ABOUT THIS TASK:
Return the records below exactly as they are written.

_ _ _ _ _

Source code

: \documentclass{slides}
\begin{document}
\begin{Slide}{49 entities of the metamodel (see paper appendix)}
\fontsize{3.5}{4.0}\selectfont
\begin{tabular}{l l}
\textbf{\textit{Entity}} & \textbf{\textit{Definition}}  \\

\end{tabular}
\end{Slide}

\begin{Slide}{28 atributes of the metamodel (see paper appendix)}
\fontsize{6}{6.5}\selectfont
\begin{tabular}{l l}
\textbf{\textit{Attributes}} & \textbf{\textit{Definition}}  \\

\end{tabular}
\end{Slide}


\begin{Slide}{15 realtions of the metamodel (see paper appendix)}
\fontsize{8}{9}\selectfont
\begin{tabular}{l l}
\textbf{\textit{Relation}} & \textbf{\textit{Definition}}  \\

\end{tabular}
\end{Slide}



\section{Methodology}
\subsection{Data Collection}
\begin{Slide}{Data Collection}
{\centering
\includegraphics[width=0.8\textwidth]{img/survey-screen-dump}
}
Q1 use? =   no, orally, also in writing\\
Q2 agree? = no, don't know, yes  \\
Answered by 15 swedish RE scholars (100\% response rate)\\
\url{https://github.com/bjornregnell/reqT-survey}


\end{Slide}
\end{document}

_ _ _ _ _

RESPONSE TO THIS TASK:
Source code

: \documentclass{slides}
\begin{document}
\begin{Slide}{49 entities of the metamodel (see paper appendix)}
\fontsize{3.5}{4.0}\selectfont
\begin{tabular}{l l}
\textbf{\textit{Entity}} & \textbf{\textit{Definition}}  \\

\end{tabular}
\end{Slide}

\begin{Slide}{28 atributes of the metamodel (see paper appendix)}
\fontsize{6}{6.5}\selectfont
\begin{tabular}{l l}
\textbf{\textit{Attributes}} & \textbf{\textit{Definition}}  \\

\end{tabular}
\end{Slide}


\begin{Slide}{15 realtions of the metamodel (see paper appendix)}
\fontsize{8}{9}\selectfont
\begin{tabular}{l l}
\textbf{\textit{Relation}} & \textbf{\textit{Definition}}  \\

\end{tabular}
\end{Slide}



\section{Methodology}
\subsection{Data Collection}
\begin{Slide}{Data Collection}
{\centering
\includegraphics[width=0.8\textwidth]{img/survey-screen-dump}
}
Q1 use? =   no, orally, also in writing\\
Q2 agree? = no, don't know, yes  \\
Answered by 15 swedish RE scholars (100\% response rate)\\
\url{https://github.com/bjornregnell/reqT-survey}


\end{Slide}
\end{document}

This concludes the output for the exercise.